With the rain that has been pummeling us lately comes a wind that blows the silt and mist right through my pane-less windows, dusting my front room and kitchen counter. This morning, along with a spotty layer coating the dishes in my drying rack, I awoke to the perfume of the tiny white flowers that grow on the bushes in my front yard, also carried in by the breeze.

I slept later than usual. This was made even nicer by the sound of rain behind my head. I have had trouble sleeping lately, but as long as I don't have dreams of terrible weddings and my mother's awful new tattoos, I don't mind waking up intermittently, pattering around the house for a minute or two, and falling back asleep. The extra hours refreshed me, and I felt happily awake when we walked down the hill to have breakfast with our language school friends, who are, in fact, from Portland! Under the palapa roof of Guacamole's beachside patio, we ate chiliquilies verde, mine with scrambled eggs, and beans and tons of fluffy fresh bread. I also treated myself to fresh squeezed orange juice which was bliss.

The rain streamed down through holes in the palapa, soaking the table besides us, but we stayed dry. We talked and ate for over two hours, watching the strangely placid ocean, a sheet of blue and storm brown dotted with the capped heads of fishermen walking in water up to their shoulders, circling their nets. We followed the girls home after lunch, as they were leaving today to go home, and wanted to empty out their refrigerator for us (YES!). They supplied me with things I wouldn't buy myself but reveled in: peanut butter, licorice tea, chocolate, dried cranberries. They also handed over a thick Spanish dictionary, some sweet Ades soy milk, and a jug of guava juice. Though I was sad to see them go, their departure was followed by an unusually delicious smoothie.

This afternoon I sat at the table by my front window with Isa, the art teacher for our camp, who also happens to be my Spanish teacher, making craft plans and supply lists for the camp. Our themes for the three weeks are the Environment, the Five Senses, and Healthy Living, and she thought of some pretty fun crafts. Our meeting was really productive and ended in our trying out of one of my craft ideas: making little people from beads and string, like the beaded lizards we used to make at swim meets what we were little. This was enjoyable, as the crafting only added to my simmering excitement of being able to hold a meeting entirely in Spanish.

I look incredibly excited about my bead figure. Hope Isa was just as excited.





And throughout our afternoon, I couldn't help but say over and over how lovely the smell of the flowers wafting though my house was, and Isa pointed out which flowers were responsible.
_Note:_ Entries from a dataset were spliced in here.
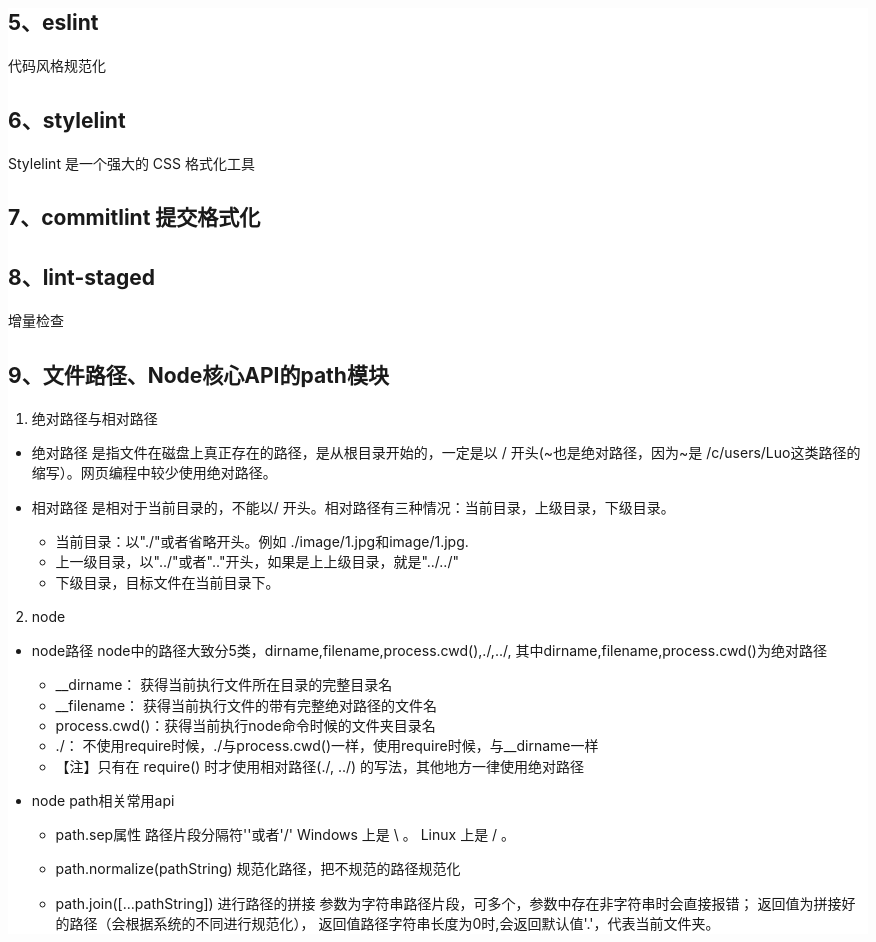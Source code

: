 ## 5、eslint

代码风格规范化

## 6、stylelint

Stylelint 是一个强大的 CSS 格式化工具

## 7、commitlint 提交格式化

## 8、lint-staged

增量检查

## 9、文件路径、Node核心API的path模块

1. 绝对路径与相对路径

- 绝对路径
  是指文件在磁盘上真正存在的路径，是从根目录开始的，一定是以 / 开头(~也是绝对路径，因为~是 /c/users/Luo这类路径的缩写）。网页编程中较少使用绝对路径。

- 相对路径
  是相对于当前目录的，不能以/ 开头。相对路径有三种情况：当前目录，上级目录，下级目录。

  - 当前目录：以"./"或者省略开头。例如 ./image/1.jpg和image/1.jpg.
  - 上一级目录，以"../"或者".."开头，如果是上上级目录，就是"../../"
  - 下级目录，目标文件在当前目录下。

2. node

- node路径
  node中的路径大致分5类，dirname,filename,process.cwd(),./,../,
  其中dirname,filename,process.cwd()为绝对路径

  - \_\_dirname： 获得当前执行文件所在目录的完整目录名
  - \_\_filename： 获得当前执行文件的带有完整绝对路径的文件名
  - process.cwd()：获得当前执行node命令时候的文件夹目录名
  - ./： 不使用require时候，./与process.cwd()一样，使用require时候，与\_\_dirname一样
  - 【注】只有在 require() 时才使用相对路径(./, ../) 的写法，其他地方一律使用绝对路径

- node path相关常用api

  - path.sep属性
    路径片段分隔符'\'或者'/'
    Windows 上是 \ 。
    Linux 上是 / 。

  - path.normalize(pathString)
    规范化路径，把不规范的路径规范化
  - path.join([...pathString])
    进行路径的拼接
    参数为字符串路径片段，可多个，参数中存在非字符串时会直接报错；
    返回值为拼接好的路径（会根据系统的不同进行规范化），
    返回值路径字符串长度为0时,会返回默认值'.'，代表当前文件夹。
The smell followed me around for the rest of the evening, as I spent time inside, frying plantains, making supplies lists, talking to my Portland girl friends on Skype, and doing pilates on the floor. 

The weekend reminds me of the interesting, and at times challenging, process of settling into a place where you know you will only live for two months. I could say it induces mild loneliness or homesickness, but it escapes that, because I actually enjoy my evening solitude, and spend time with great people often. I am also very comfortable with my place in the community, recognizing and speaking with people around town, building relationships with kids and adults through work and intercambios, but also retaining a basic lifestyle very similar to that I had in Portland. I seem adjust in new ways to the community with every little experience I have here, which makes me excited about the month to come.

Friday, July 1, 2011

Failed Movie Nights and Development Projects

Unsurprisingly my educational experiences in La Manzanilla extend beyond watching lightning crack over the ocean, delighting in children bent over their bikes racing across the field get to after school English class a half hour late, and discovering that geckos make sweet little kissing noises (“bescados”... “besos”). In fact, I am learning much daily, through observation and conversation, about development projects. I should probably have Stephanie, a student of urban and rural development, guest post about this, for my knowledge is rather elementary. However, it turns out that learning about international development and specifically the work of grassroots non-profits within it has become a goal of my time here.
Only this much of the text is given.